McCain and Obama, mind you, were of one mind, before the former got religion on drilling. Both men now bellyache incessantly about energy independence—a fantasy that has only grown more fantastic since the down-with-drilling House Democrats pushed through a worse than worthless energy bill.

According to Rep. Tim Walberg (R-MI), the Bill will “block exploration of the Outer Continental Shelf, Alaska’s North Slope and the Inter-Mountain West; contains no nuclear energy or clean coal-to-liquids technology; … prevents the building of new refineries and includes $19 billion in energy tax hikes on American consumers, manufacturers and small businesses.”

There is something unenterprising and developmentally backward about a country that, as a matter of principle and policy, refuses to assuage its people’s needs by utilizing elements that lie inert in nature.

Most “resources” in nature are useless lumps of nothing. If not for man’s ingenuity, iron, aluminum, coal and oil would lie purposeless and pristine in the wildernesses; the matter and energy abundant on earth would come to naught. This unwillingness to harness a much-needed resource is contemptible. The ability to discover and transform natural resources into usable goods, and develop “resource-enhancing and sustaining technologies,” is, after all, unique to man.

At least to some men. Americans used to be the best at reaching for the sky; now one must look to China or Dubai’s skyline for the most impressive skyscrapers. And to Saudi Arabia for the best oil installations. The Saudis are good at—and have no qualms about—getting oil out of the ground. Their facilities showcase state-of-the-art equipment.

It’s not that America doesn’t have impressive companies primed for exploration. It does. Take Anadarko Petroleum; it employs some of the finest geologists and engineers. On one of the company’s many deep water rigs drilling goes on six miles down. Anadarko invests hundred of thousands of dollars daily launching remotely operated vehicles to explore the sea floor. By CNN’s telling, it has “global positioning systems and thrusters underneath the ship to keep it in place over the wellhead.” And “computerized lifts that pull pipe 270 feet at a time with nothing more than the flick of a wrist.”

America’s vilified oil companies are quite capable of taking care of business.

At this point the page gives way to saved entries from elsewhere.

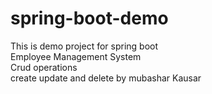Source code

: # spring-boot-demo
This is demo project for spring boot
<br>
Employee Management System<br>
Crud operations<br>
create update and delete
by mubashar Kausar
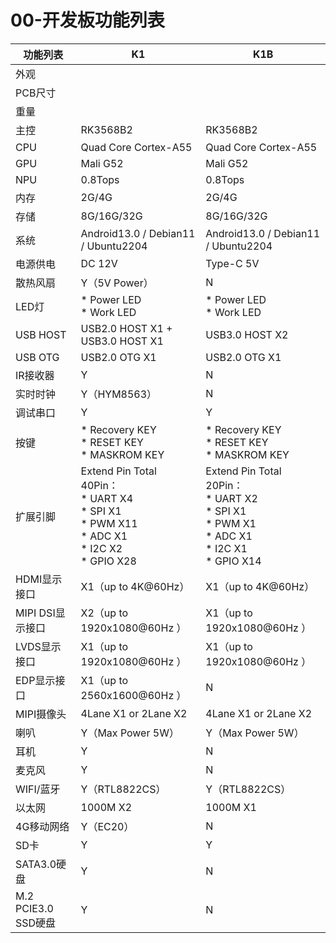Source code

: # 00-开发板功能列表

| 功能列表            | K1                                                           | K1B                                                          |
| ------------------- | ------------------------------------------------------------ | ------------------------------------------------------------ |
| 外观                |                                                              |                                                              |
| PCB尺寸             |                                                              |                                                              |
| 重量                |                                                              |                                                              |
| 主控                | RK3568B2                                                     | RK3568B2                                                     |
| CPU                 | Quad Core Cortex-A55                                         | Quad Core Cortex-A55                                         |
| GPU                 | Mali G52                                                     | Mali G52                                                     |
| NPU                 | 0.8Tops                                                      | 0.8Tops                                                      |
| 内存                | 2G/4G                                                        | 2G/4G                                                        |
| 存储                | 8G/16G/32G                                                   | 8G/16G/32G                                                   |
| 系统                | Android13.0 / Debian11 / Ubuntu2204                          | Android13.0 / Debian11 / Ubuntu2204                          |
| 电源供电            | DC 12V                                                       | Type-C 5V                                                    |
| 散热风扇            | Y（5V Power）                                                | N                                                            |
| LED灯               | * Power LED<br />* Work LED                                  | * Power LED<br />* Work LED                                  |
| USB HOST            | USB2.0 HOST X1 + USB3.0 HOST X1                              | USB3.0 HOST X2                                               |
| USB OTG             | USB2.0 OTG X1                                                | USB2.0 OTG X1                                                |
| IR接收器            | Y                                                            | N                                                            |
| 实时时钟            | Y（HYM8563）                                                 | N                                                            |
| 调试串口            | Y                                                            | Y                                                            |
| 按键                | * Recovery KEY<br />* RESET KEY<br />* MASKROM KEY           | * Recovery KEY<br />* RESET KEY<br />* MASKROM KEY           |
| 扩展引脚            | Extend Pin Total 40Pin：<br />* UART X4<br />* SPI X1<br />* PWM X11<br />* ADC X1<br />* I2C X2<br />* GPIO X28 | Extend Pin Total 20Pin：<br />* UART X2<br />* SPI X1<br />* PWM X1<br />* ADC X1<br />* I2C X1<br />* GPIO X14 |
| HDMI显示接口        | X1（up to 4K@60Hz）                                          | X1（up to 4K@60Hz）                                          |
| MIPI DSI显示接口    | X2（up to 1920x1080@60Hz ）                                  | X1（up to 1920x1080@60Hz ）                                  |
| LVDS显示接口        | X1（up to 1920x1080@60Hz ）                                  | X1（up to 1920x1080@60Hz ）                                  |
| EDP显示接口         | X1（up to 2560x1600@60Hz ）                                  | N                                                            |
| MIPI摄像头          | 4Lane X1 or 2Lane X2                                         | 4Lane X1 or 2Lane X2                                         |
| 喇叭                | Y（Max Power 5W）                                            | Y（Max Power 5W）                                            |
| 耳机                | Y                                                            | N                                                            |
| 麦克风              | Y                                                            | N                                                            |
| WIFI/蓝牙           | Y（RTL8822CS）                                               | Y（RTL8822CS）                                               |
| 以太网              | 1000M X2                                                     | 1000M X1                                                     |
| 4G移动网络          | Y（EC20）                                                    | N                                                            |
| SD卡                | Y                                                            | Y                                                            |
| SATA3.0硬盘         | Y                                                            | N                                                            |
| M.2 PCIE3.0 SSD硬盘 | Y                                                            | N                                                            |

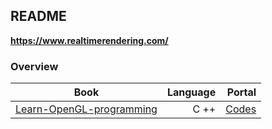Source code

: ## README

**https://www.realtimerendering.com/**

### Overview
| Book | Language | Portal |
| --------------------------------------------------------------------------- | ------:| -----:| 
| [Learn-OpenGL-programming](https://learnopengl.com/book/book_pdf.pdf)       | C ++   | [Codes](https://github.com/ylvgn/RenderingTutorials/tree/master/Learn-OpenGL-programming) |




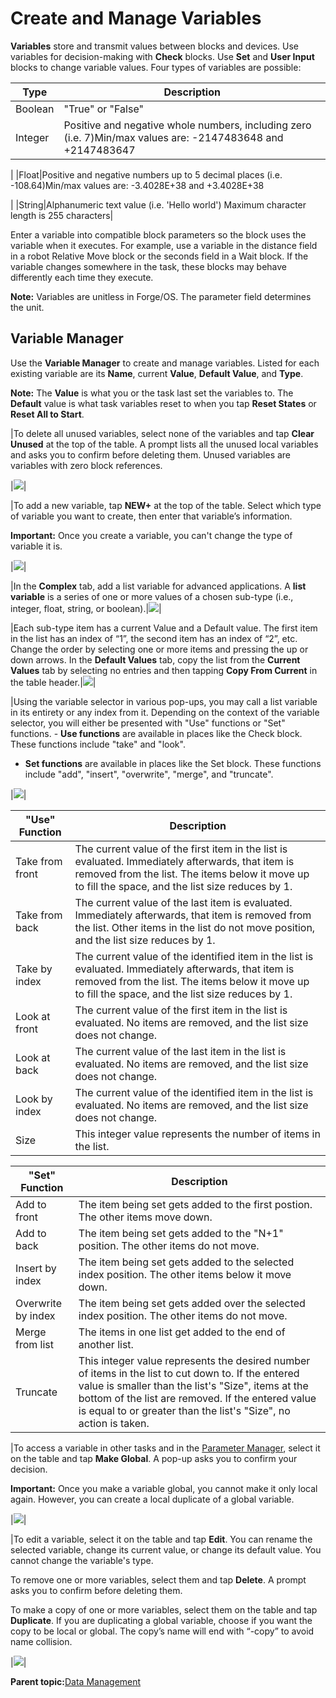 # Create and Manage Variables

**Variables** store and transmit values between blocks and devices. Use variables for decision-making with **Check** blocks. Use **Set** and **User Input** blocks to change variable values. Four types of variables are possible:

|Type|Description|
|----|-----------|
|Boolean|"True" or "False"|
|Integer|Positive and negative whole numbers, including zero \(i.e. 7\)Min/max values are: -2147483648 and +2147483647

|
|Float|Positive and negative numbers up to 5 decimal places \(i.e. -108.64\)Min/max values are: -3.4028E+38 and +3.4028E+38

|
|String|Alphanumeric text value \(i.e. 'Hello world'\) Maximum character length is 255 characters|

Enter a variable into compatible block parameters so the block uses the variable when it executes. For example, use a variable in the distance field in a robot Relative Move block or the seconds field in a Wait block. If the variable changes somewhere in the task, these blocks may behave differently each time they execute.

**Note:** Variables are unitless in Forge/OS. The parameter field determines the unit.

## Variable Manager

Use the **Variable Manager** to create and manage variables. Listed for each existing variable are its **Name**, current **Value**, **Default Value**, and **Type**.

**Note:** The **Value** is what you or the task last set the variables to. The **Default** value is what task variables reset to when you tap **Reset States** or **Reset All to Start**.

|To delete all unused variables, select none of the variables and tap **Clear Unused** at the top of the table. A prompt lists all the unused local variables and asks you to confirm before deleting them. Unused variables are variables with zero block references.

|![](../Images/TaskCanvas/VariableManager.png)|

|To add a new variable, tap **NEW+** at the top of the table. Select which type of variable you want to create, then enter that variable’s information.

**Important:** Once you create a variable, you can't change the type of variable it is.

|![](../Images/TaskCanvas/VariableManager-New-Simple.png)|

|In the **Complex** tab, add a list variable for advanced applications. A **list variable** is a series of one or more values of a chosen sub-type \(i.e., integer, float, string, or boolean\).|![](../Images/TaskCanvas/VariableManager-New-Complex.png)|

|Each sub-type item has a current Value and a Default value. The first item in the list has an index of “1”, the second item has an index of “2”, etc. Change the order by selecting one or more items and pressing the up or down arrows. In the **Default Values** tab, copy the list from the **Current Values** tab by selecting no entries and then tapping **Copy From Current** in the table header.|![](../Images/TaskCanvas/VariableManager-New-Complex-DefaultValues-MultiSelect.png)|

|Using the variable selector in various pop-ups, you may call a list variable in its entirety or any index from it. Depending on the context of the variable selector, you will either be presented with "Use" functions or "Set" functions. -   **Use functions** are available in places like the Check block. These functions include "take" and "look".



-   **Set functions** are available in places like the Set block. These functions include "add", "insert", "overwrite", "merge", and "truncate".

|![](../Images/TaskCanvas/VariableSelector-ListVariable.png)|

|"Use" Function|Description|
|--------------|-----------|
|Take from front|The current value of the first item in the list is evaluated. Immediately afterwards, that item is removed from the list. The items below it move up to fill the space, and the list size reduces by 1.|
|Take from back|The current value of the last item is evaluated. Immediately afterwards, that item is removed from the list. Other items in the list do not move position, and the list size reduces by 1.|
|Take by index|The current value of the identified item in the list is evaluated. Immediately afterwards, that item is removed from the list. The items below it move up to fill the space, and the list size reduces by 1.|
|Look at front|The current value of the first item in the list is evaluated. No items are removed, and the list size does not change.|
|Look at back|The current value of the last item in the list is evaluated. No items are removed, and the list size does not change.|
|Look by index|The current value of the identified item in the list is evaluated. No items are removed, and the list size does not change.|
|Size|This integer value represents the number of items in the list.|

|"Set" Function|Description|
|--------------|-----------|
|Add to front|The item being set gets added to the first postion. The other items move down.|
|Add to back|The item being set gets added to the "N+1" position. The other items do not move.|
|Insert by index|The item being set gets added to the selected index position. The other items below it move down.|
|Overwrite by index|The item being set gets added over the selected index position. The other items do not move.|
|Merge from list|The items in one list get added to the end of another list.|
|Truncate|This integer value represents the desired number of items in the list to cut down to. If the entered value is smaller than the list's "Size", items at the bottom of the list are removed. If the entered value is equal to or greater than the list's "Size", no action is taken.|

|To access a variable in other tasks and in the [Parameter Manager](../ParameterManager/GlobalUserVariables.md), select it on the table and tap **Make Global**. A pop-up asks you to confirm your decision.

**Important:** Once you make a variable global, you cannot make it only local again. However, you can create a local duplicate of a global variable.

|![](../Images/TaskCanvas/VariableManager-Select.png)|

|To edit a variable, select it on the table and tap **Edit**. You can rename the selected variable, change its current value, or change its default value. You cannot change the variable's type.

 To remove one or more variables, select them and tap **Delete**. A prompt asks you to confirm before deleting them.

 To make a copy of one or more variables, select them on the table and tap **Duplicate**. If you are duplicating a global variable, choose if you want the copy to be local or global. The copy’s name will end with “-copy” to avoid name collision.

|![](../Images/TaskCanvas/VariableManager-DuplicateGlobal.png)|

**Parent topic:**[Data Management](../TaskCanvas/DataManagement.md)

All the same, the likes of Anadarko Petroleum can’t do what they do best because of overweening politicians, whose weenie constituents have empowered them (let’s be honest about it) to adopt the Green Brigades’ Red gospel.

America is loosing its edge thanks to the environmental ideologues—citizens and civil servants alike—that run and overrun it. Until the U.S. catches up, officials had better quit the idle, anti-trade talk.

The idea of trade is that everyone does what he is best and most efficient at, and indirectly exchanges (through money) the products of that labor for stuff others do better and cheaper. To aim for self-sufficiency is to aim for bankruptcy.

In addition to the highly specialized work he does, my time-deprived spouse changes the oil in his motorcar. Granted, the man is more than capable of doing this—and most things around the home. However, how viable is that? The time devoted to the oil change is time better spent doing more lucrative or creative work. (Like playing the guitar,” also the second greatest love of his life. Or so we hope)

The division of labor is the hallmark of efficiency and the condition for prosperity.

As our friend Bob Murphy puts it in the Politically Incorrect Guide to Capitalism: “It would be silly if experienced tailors insisted on growing their own food while farmers insisted on sewing their own clothes to ‘create employment opportunities’ for themselves.”

Trade, not democracy, is also the best antidote to war. The more economically intertwined countries are, the less likely they are to go to war. Boycott Iran less and barter with it more and it’s bound to tone down its belligerence.

America now uses nearly 21 million barrels of oil a day,” 60 percent of which it must import. Energy independence is a foolish fetish on a good day—all the more so considering domestic oil production has been falling for 35 consecutive years.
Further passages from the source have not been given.